I am working through the UC Davis analysis notes, and was referred to the appendix for the theorem 3.62, which is not proven:
If $f, g:[a, b] \to \mathbb{R}$ are absolutely continuous, then $$ \int_a^b fg'dx = f(b)g(b) - f(a)g(a) - \int_a^bf'gdx $$ where $f', g'$ denote the pointwise a.e. derivatives of $f, g$.
I wanted to prove it myself, so I first showed that $fg$ is absolutely continuous. This part I am confident in.
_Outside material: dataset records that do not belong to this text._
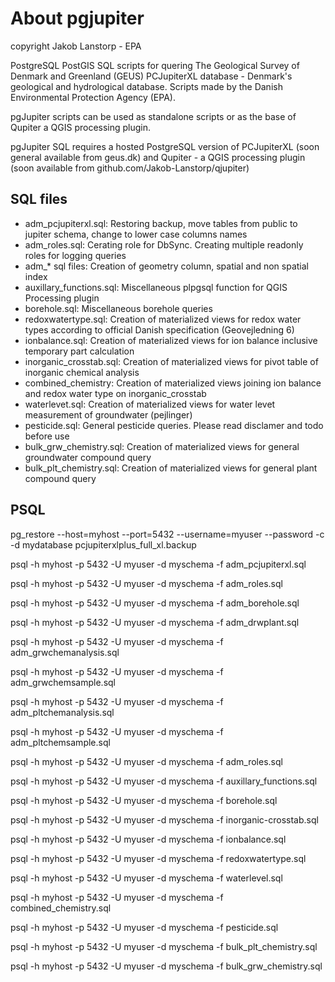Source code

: # About pgjupiter 

copyright Jakob Lanstorp - EPA

PostgreSQL PostGIS SQL scripts for quering The Geological Survey of Denmark and Greenland (GEUS) PCJupiterXL database - Denmark's geological and hydrological database. Scripts made by the Danish Environmental Protection Agency (EPA).

pgJupiter scripts can be used as standalone scripts or as the base of Qupiter a QGIS processing plugin.

pgJupiter SQL requires a hosted PostgreSQL version of PCJupiterXL (soon general available from geus.dk) and
Qupiter - a QGIS processing plugin (soon available from github.com/Jakob-Lanstorp/qjupiter)

## SQL files 

* adm_pcjupiterxl.sql: Restoring backup, move tables from public to jupiter schema, change to lower case columns names
* adm_roles.sql: Cerating role for DbSync. Creating multiple readonly roles for logging queries
* adm_* sql files: Creation of geometry column, spatial and non spatial index
* auxillary_functions.sql: Miscellaneous plpgsql function for QGIS Processing plugin
* borehole.sql: Miscellaneous borehole queries
* redoxwatertype.sql: Creation of materialized views for redox water types according to official Danish specification 
(Geovejledning 6)
* ionbalance.sql: Creation of materialized views for ion balance inclusive temporary part calculation
* inorganic_crosstab.sql: Creation of materialized views for pivot table of inorganic chemical analysis
* combined_chemistry: Creation of materialized views joining ion balance and redox water type on inorganic_crosstab
* waterlevet.sql: Creation of materialized views for water levet measurement of groundwater (pejlinger)
* pesticide.sql: General pesticide queries. Please read disclamer and todo before use
* bulk_grw_chemistry.sql: Creation of materialized views for general groundwater compound query
* bulk_plt_chemistry.sql: Creation of materialized views for general plant compound query

## PSQL

pg_restore --host=myhost --port=5432 --username=myuser --password -c -d mydatabase pcjupiterxlplus_full_xl.backup

psql -h myhost -p 5432 -U myuser -d myschema -f adm_pcjupiterxl.sql

psql -h myhost -p 5432 -U myuser -d myschema -f adm_roles.sql

psql -h myhost -p 5432 -U myuser -d myschema -f adm_borehole.sql

psql -h myhost -p 5432 -U myuser -d myschema -f adm_drwplant.sql

psql -h myhost -p 5432 -U myuser -d myschema -f adm_grwchemanalysis.sql

psql -h myhost -p 5432 -U myuser -d myschema -f adm_grwchemsample.sql

psql -h myhost -p 5432 -U myuser -d myschema -f adm_pltchemanalysis.sql

psql -h myhost -p 5432 -U myuser -d myschema -f adm_pltchemsample.sql

psql -h myhost -p 5432 -U myuser -d myschema -f adm_roles.sql

psql -h myhost -p 5432 -U myuser -d myschema -f auxillary_functions.sql

psql -h myhost -p 5432 -U myuser -d myschema -f borehole.sql

psql -h myhost -p 5432 -U myuser -d myschema -f inorganic-crosstab.sql

psql -h myhost -p 5432 -U myuser -d myschema -f ionbalance.sql

psql -h myhost -p 5432 -U myuser -d myschema -f redoxwatertype.sql

psql -h myhost -p 5432 -U myuser -d myschema -f waterlevel.sql

psql -h myhost -p 5432 -U myuser -d myschema -f combined_chemistry.sql

psql -h myhost -p 5432 -U myuser -d myschema -f pesticide.sql

psql -h myhost -p 5432 -U myuser -d myschema -f bulk_plt_chemistry.sql

psql -h myhost -p 5432 -U myuser -d myschema -f bulk_grw_chemistry.sql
But then I was not sure how to go past that without using the FTC for Lebesgue Integrals, which I have not been exposed to yet in my study so I don't think I should use it.
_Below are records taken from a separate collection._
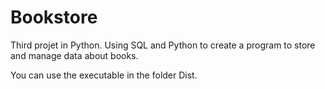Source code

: # Bookstore
Third projet in Python. Using SQL and Python to create a program to store and manage data about books.

You can use the executable in the folder Dist.
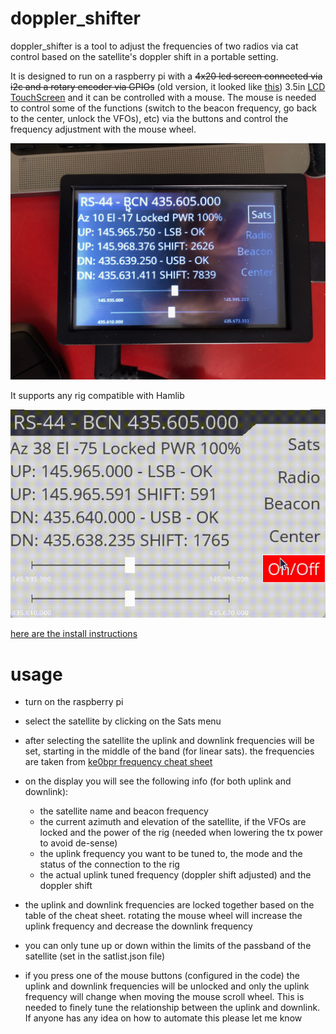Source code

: # doppler_shifter 


doppler_shifter is a tool to adjust the frequencies of two radios via cat control based on the satellite's doppler shift in a portable setting.

It is designed to run on a raspberry pi with a ~~4x20 lcd screen connected via i2c and a rotary encoder via GPIOs~~ (old version, it looked like [this](https://github.com/giordyb/doppler_shifter/raw/main/images/oldversion.JPG)) 3.5in [LCD TouchScreen](http://www.lcdwiki.com/3.5inch_RPi_Display) and it can be controlled with a mouse. The mouse is needed to control some of the functions (switch to the beacon frequency, go back to the center, unlock the VFOs), etc) via the buttons and control the frequency adjustment with the mouse wheel.

![doppler_shifter](./images/newversion.jpg?raw=true)


It supports any rig compatible with Hamlib

![here is a video of it running](./images/usage.gif?raw=true)

[here are the install instructions](https://github.com/giordyb/doppler_shifter/blob/5015b8ee5b41cb8cf3b3a181e51b40ee519a29c2/install.md)


# usage

* turn on the raspberry pi
* select the satellite by clicking on the Sats menu
* after selecting the satellite the uplink and downlink frequencies will be set, starting in the middle of the band (for linear sats). the frequencies are taken from [ke0bpr frequency cheat sheet](https://ke0pbr.wordpress.com/2018/12/31/my-frequency-cheat-sheet/)
* on the display you will see the following info (for both uplink and downlink):
    * the satellite name and beacon frequency
    * the current azimuth and elevation of the satellite, if the VFOs are locked and the power of the rig (needed when lowering the tx power to avoid de-sense) 
    * the uplink frequency you want to be tuned to, the mode and the status of the connection to the rig
    * the actual uplink tuned frequency (doppler shift adjusted) and the doppler shift 

* the uplink and downlink frequencies are locked together based on the table of the cheat sheet. rotating the mouse wheel will increase the uplink frequency and decrease the downlink frequency

* you can only tune up or down within the limits of the passband of the satellite (set in the satlist.json file)

* if you press one of the mouse buttons (configured in the code) the uplink and downlink frequencies will be unlocked and only the uplink frequency will change when moving the mouse scroll wheel. This is needed to finely tune the relationship between the uplink and downlink. If anyone has any idea on how to automate this please let me know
How can I prove this result from first principles without using FTC for Lebesgue Integrals, after proving that $fg$ is absolutely continuous?
I tried researching online and found proofs like this one online, but they just say
...$fg$ is absolutely continous, and furthermore we have $$ f(b)g(b) - f(a)g(a) = \int_a^b(fg)'dx = \int_a^b[fg' + f'g]dx $$
which isn't really a justification to me. How does this Chain Rule actually follow?
There is no way to prove this statement without essentially using or reproving the FTC for Lebesgue integrals of absolutely continuous functions. Indeed, notice that if you set $f=1$, you get exactly the FTC for $g$, so the FTC follows immediately from this result.